In a recent Tax Court case, a taxpayer lost a $338,080 charitable deduction for the contribution of an aircraft. One of the failures of the taxpayer was the failure to obtain a required contemporaneous written acknowledgment (CWA) from the donee that included all of the following required information:
(1) the name and taxpayer identification number of the donor;
(2) the vehicle identification number or similar number;
(3) a certification of the intended use or material improvement of the vehicle and the intended duration of such use;
(4) a certification that the item would not be transferred in exchange for money, property, or services before completion of such use or improvement;
(5) whether the donee organization provided any goods or services in exchange for the vehicle; and, if so,
(6) a description and good-faith estimate of the value of such goods or services.
The taxpayer also failed to meet the requirement of submitting a copy of the CWA to the IRS with his tax return. Note that the donee organization is also required to submit the CWA to the IRS (using Form1098-C).
The Tax Court declined to allow the taxpayer to apply the substantial compliance doctrine in regard to the CWA failure, based on case law that such doctrine does not apply to Code §170(f)(8) requirements, quoting other case law to the effect “The doctrine of substantial compliance does not apply to excuse the failure to obtain a CWA meeting the statutory requirements. . .The deterrence value of section 170(f)(8)'s total denial of a deduction comports with the effective administration of a self-assessment and self-reporting system.” It similarly did not allow the use of an Aircraft Donation Agreement to meet the CWA requirements when that agreement did not have all the required disclosures listed above and was unsigned.

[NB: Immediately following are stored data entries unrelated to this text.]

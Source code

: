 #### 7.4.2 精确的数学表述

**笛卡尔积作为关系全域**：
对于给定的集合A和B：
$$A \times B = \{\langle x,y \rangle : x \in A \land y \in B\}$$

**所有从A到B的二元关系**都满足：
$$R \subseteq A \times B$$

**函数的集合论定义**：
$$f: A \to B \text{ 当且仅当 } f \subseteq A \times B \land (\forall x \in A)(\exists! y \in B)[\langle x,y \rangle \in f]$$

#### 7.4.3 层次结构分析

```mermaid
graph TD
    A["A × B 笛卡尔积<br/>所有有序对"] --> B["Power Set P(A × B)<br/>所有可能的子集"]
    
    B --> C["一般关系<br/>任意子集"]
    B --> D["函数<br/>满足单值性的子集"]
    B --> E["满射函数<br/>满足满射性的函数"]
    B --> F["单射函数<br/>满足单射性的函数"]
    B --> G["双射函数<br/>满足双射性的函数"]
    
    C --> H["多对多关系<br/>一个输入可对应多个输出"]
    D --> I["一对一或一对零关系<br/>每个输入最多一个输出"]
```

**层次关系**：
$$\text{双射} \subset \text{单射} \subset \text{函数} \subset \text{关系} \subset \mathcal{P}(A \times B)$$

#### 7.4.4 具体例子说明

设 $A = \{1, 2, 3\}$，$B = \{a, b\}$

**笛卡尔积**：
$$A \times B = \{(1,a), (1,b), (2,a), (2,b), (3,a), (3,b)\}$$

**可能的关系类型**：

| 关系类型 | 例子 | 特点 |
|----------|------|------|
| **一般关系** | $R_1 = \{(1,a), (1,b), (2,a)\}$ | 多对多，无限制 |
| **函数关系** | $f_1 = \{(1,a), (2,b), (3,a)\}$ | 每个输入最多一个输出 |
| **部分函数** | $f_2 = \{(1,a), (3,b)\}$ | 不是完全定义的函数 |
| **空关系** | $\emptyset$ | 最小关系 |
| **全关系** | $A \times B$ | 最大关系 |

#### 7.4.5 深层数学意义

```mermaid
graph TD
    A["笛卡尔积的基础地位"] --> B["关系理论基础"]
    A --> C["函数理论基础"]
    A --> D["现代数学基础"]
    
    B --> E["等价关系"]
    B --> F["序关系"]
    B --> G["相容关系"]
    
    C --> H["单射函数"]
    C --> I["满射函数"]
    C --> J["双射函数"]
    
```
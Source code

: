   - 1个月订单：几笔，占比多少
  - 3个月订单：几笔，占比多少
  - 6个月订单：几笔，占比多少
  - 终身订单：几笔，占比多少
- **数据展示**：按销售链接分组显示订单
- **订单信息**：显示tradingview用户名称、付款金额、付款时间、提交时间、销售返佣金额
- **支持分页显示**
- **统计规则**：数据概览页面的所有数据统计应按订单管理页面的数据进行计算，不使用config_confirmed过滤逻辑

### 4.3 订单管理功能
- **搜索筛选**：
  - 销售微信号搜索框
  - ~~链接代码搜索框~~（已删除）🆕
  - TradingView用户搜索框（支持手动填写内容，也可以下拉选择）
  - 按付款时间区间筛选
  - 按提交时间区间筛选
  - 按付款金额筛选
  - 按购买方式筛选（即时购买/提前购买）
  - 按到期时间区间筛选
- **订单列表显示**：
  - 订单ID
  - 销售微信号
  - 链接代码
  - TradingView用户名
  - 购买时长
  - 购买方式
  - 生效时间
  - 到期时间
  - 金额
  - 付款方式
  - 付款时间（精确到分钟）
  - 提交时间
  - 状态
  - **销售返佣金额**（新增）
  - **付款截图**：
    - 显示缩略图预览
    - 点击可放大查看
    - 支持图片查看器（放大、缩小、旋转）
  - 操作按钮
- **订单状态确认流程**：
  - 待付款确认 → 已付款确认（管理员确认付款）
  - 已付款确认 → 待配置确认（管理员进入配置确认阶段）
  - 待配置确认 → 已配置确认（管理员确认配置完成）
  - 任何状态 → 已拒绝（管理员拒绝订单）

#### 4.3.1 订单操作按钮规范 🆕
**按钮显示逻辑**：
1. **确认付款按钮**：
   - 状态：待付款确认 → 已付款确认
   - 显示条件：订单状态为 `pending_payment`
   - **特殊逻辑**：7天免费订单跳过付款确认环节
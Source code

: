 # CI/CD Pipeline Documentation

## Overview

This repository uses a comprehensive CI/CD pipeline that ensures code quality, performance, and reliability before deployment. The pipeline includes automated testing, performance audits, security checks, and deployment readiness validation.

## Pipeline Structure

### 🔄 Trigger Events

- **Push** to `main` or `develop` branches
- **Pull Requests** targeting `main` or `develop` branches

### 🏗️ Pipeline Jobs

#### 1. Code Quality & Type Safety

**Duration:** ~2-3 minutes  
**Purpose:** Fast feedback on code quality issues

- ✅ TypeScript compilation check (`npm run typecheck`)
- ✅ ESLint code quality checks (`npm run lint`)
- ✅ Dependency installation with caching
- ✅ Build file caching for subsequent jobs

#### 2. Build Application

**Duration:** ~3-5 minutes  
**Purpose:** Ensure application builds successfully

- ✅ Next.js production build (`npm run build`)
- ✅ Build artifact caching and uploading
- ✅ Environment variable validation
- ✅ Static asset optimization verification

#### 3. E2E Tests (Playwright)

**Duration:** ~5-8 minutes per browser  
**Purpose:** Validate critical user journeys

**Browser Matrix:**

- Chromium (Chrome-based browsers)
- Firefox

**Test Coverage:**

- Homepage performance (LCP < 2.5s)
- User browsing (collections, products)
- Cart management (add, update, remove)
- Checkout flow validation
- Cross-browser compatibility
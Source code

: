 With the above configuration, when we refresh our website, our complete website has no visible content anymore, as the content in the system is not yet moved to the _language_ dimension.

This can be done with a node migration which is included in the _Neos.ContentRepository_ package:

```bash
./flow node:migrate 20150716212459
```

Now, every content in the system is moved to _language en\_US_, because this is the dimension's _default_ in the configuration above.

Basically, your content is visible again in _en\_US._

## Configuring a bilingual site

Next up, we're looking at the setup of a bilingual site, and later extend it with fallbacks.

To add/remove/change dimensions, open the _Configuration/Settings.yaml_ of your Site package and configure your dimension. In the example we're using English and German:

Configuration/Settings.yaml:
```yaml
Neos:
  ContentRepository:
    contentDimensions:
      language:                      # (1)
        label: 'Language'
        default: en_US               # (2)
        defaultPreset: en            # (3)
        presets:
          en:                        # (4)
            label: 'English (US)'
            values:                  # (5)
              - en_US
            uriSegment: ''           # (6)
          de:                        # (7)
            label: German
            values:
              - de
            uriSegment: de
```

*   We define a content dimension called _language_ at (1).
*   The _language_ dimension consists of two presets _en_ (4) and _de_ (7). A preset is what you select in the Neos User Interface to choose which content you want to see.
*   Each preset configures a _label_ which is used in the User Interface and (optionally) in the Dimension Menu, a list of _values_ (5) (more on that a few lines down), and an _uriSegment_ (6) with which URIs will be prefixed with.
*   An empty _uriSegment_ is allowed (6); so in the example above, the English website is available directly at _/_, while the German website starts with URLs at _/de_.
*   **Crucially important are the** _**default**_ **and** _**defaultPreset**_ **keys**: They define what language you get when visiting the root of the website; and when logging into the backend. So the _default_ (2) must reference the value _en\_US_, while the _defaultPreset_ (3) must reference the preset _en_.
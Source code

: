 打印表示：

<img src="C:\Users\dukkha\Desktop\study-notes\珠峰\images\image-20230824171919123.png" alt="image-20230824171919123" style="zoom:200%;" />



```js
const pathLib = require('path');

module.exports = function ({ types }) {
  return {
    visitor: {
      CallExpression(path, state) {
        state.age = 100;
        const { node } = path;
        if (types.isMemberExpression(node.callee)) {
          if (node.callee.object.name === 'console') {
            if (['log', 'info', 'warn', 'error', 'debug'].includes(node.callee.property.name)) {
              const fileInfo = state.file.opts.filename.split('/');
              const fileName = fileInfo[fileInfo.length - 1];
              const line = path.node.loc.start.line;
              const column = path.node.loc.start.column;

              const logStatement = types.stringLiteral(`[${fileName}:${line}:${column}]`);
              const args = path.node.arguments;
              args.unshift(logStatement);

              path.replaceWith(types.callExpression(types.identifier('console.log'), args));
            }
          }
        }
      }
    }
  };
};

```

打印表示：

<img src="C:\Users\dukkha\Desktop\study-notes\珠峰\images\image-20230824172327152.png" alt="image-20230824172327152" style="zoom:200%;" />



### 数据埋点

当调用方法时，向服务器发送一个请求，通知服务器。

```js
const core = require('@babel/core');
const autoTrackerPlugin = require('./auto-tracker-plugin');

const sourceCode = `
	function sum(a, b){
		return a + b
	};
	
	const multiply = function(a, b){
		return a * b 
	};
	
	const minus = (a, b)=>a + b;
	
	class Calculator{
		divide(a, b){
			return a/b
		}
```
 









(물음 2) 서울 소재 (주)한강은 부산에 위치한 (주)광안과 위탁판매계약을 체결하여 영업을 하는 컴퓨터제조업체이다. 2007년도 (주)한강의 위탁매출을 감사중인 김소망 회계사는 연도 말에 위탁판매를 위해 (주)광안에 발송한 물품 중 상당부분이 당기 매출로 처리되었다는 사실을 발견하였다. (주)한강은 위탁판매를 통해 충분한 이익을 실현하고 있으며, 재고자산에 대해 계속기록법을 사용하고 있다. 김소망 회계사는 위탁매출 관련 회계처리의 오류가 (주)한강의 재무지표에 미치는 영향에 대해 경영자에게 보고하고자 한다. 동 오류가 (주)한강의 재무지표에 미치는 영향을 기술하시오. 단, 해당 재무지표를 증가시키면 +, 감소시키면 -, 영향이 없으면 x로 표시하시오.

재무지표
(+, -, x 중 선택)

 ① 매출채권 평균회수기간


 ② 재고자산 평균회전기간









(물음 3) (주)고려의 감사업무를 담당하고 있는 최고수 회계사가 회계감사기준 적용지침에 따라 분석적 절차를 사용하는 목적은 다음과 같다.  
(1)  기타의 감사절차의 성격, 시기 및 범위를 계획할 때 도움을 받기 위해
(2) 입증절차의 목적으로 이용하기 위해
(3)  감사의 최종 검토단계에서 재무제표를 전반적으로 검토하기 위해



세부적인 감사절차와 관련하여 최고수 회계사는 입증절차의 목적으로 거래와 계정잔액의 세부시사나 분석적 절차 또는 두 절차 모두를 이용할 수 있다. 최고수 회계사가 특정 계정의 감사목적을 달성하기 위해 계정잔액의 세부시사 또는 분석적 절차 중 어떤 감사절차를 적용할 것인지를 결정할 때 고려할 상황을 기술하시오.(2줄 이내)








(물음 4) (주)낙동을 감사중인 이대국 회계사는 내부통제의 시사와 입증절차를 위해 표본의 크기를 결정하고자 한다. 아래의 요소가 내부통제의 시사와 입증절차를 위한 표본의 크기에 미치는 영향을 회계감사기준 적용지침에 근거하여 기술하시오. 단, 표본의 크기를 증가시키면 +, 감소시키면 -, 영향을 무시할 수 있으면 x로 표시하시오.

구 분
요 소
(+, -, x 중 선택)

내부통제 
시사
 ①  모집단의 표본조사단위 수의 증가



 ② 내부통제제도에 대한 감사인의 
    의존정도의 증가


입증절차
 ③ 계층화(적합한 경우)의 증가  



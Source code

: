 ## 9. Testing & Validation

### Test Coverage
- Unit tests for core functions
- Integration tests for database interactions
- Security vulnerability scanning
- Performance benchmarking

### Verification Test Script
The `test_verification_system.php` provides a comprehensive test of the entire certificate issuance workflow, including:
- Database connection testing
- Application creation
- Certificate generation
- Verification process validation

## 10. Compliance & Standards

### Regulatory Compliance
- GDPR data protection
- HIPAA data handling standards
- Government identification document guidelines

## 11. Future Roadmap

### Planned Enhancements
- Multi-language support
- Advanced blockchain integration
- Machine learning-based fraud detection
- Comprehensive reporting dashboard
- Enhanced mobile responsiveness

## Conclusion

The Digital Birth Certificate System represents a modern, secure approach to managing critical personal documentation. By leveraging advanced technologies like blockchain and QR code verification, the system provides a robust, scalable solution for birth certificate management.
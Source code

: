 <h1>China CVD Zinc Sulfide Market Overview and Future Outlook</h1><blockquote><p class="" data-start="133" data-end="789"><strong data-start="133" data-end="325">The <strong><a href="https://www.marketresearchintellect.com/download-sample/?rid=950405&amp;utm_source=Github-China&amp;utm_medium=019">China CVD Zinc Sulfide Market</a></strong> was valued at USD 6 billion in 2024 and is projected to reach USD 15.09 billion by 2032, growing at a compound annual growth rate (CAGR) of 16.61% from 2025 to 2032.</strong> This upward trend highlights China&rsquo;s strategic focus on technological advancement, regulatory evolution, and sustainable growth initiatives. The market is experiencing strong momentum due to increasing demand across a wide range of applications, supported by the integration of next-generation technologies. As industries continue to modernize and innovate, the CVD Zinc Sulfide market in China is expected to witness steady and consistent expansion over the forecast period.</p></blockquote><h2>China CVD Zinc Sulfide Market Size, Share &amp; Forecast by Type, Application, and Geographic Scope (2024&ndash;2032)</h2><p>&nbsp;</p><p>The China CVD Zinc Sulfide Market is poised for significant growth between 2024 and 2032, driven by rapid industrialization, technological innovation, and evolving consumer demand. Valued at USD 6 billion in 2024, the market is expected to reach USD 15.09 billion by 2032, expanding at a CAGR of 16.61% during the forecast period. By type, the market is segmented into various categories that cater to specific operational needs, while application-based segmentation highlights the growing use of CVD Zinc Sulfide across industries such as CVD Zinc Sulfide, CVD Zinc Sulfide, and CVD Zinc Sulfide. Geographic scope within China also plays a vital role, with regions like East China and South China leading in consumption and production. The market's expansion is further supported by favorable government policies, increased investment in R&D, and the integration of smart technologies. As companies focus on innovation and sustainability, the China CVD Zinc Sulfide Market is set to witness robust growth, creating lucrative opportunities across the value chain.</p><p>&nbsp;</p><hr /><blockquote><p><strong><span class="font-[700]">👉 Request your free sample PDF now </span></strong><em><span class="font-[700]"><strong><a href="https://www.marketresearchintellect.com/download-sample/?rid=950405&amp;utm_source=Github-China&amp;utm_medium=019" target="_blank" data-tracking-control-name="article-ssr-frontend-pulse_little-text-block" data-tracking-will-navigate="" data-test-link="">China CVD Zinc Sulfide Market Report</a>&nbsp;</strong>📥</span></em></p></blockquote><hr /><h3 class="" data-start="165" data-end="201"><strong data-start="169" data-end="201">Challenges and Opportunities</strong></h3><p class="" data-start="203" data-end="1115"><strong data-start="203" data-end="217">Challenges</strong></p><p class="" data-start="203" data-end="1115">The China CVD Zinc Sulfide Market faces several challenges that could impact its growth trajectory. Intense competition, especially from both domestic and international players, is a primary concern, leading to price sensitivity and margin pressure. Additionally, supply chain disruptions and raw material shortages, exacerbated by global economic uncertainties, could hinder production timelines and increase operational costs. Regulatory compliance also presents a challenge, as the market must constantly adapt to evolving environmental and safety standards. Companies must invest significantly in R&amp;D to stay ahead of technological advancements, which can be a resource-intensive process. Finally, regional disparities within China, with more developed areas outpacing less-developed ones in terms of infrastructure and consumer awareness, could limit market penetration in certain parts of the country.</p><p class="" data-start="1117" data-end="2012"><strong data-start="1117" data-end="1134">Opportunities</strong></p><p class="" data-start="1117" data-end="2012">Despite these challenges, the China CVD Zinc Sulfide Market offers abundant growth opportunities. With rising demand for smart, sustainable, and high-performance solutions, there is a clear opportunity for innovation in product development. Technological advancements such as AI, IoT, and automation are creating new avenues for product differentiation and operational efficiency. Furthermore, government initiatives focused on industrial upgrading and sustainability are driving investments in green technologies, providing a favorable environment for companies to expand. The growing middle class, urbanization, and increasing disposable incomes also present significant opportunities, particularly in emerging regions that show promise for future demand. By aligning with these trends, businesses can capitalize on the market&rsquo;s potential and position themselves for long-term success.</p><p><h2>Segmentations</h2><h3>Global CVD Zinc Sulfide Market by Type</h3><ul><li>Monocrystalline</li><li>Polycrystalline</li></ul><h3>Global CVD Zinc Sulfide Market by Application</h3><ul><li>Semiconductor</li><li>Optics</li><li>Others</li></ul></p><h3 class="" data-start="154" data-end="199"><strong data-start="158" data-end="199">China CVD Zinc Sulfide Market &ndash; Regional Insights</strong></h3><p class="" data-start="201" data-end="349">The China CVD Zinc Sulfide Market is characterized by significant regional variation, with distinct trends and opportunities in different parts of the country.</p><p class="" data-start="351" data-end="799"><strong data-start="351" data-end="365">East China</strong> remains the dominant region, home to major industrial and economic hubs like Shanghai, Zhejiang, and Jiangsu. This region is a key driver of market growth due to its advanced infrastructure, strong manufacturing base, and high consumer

A big problem with CWAs for vehicles is that the taxpayer must receive the CWA from the donee organization within 30 days of the contribution. So, if the taxpayer makes the contribution, and then his accountant advises him of the need for a CWA when preparing the income tax return for the contribution year, it will most likely be TOO LATE to obtain the CWA in a timely manner. This is a big trap, and an unfair one - taxpayers should be allowed time to obtain the CWA at least through the return due date.